• [Task requirements]: Each line in the entries that has the word "align" has to be copied.

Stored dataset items
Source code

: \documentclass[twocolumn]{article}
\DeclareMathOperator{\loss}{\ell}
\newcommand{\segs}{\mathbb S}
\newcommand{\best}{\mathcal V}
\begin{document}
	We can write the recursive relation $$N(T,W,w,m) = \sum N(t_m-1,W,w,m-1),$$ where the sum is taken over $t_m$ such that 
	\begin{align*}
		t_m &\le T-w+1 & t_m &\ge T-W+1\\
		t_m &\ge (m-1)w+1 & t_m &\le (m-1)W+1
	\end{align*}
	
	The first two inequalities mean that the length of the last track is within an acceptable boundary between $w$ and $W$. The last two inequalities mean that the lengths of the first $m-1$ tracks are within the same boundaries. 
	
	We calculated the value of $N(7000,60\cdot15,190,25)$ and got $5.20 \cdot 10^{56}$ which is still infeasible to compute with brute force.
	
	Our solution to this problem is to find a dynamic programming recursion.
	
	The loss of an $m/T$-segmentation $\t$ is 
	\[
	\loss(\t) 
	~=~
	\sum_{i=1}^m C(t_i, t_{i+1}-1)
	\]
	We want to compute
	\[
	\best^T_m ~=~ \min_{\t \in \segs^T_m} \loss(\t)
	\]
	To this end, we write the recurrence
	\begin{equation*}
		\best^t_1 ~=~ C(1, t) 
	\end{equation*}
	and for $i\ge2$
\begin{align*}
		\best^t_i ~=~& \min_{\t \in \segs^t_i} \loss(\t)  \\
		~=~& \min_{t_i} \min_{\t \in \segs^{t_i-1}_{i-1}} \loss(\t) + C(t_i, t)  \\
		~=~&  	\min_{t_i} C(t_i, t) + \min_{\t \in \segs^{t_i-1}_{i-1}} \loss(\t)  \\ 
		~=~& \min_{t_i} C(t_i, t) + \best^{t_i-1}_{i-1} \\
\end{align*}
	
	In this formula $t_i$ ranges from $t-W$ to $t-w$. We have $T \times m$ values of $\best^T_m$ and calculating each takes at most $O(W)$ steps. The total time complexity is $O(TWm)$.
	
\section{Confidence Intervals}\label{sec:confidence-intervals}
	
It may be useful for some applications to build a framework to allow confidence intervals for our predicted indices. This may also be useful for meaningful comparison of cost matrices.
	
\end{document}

• [Output of the exercise]:
	\begin{align*}
	\end{align*}
\begin{align*}
\end{align*}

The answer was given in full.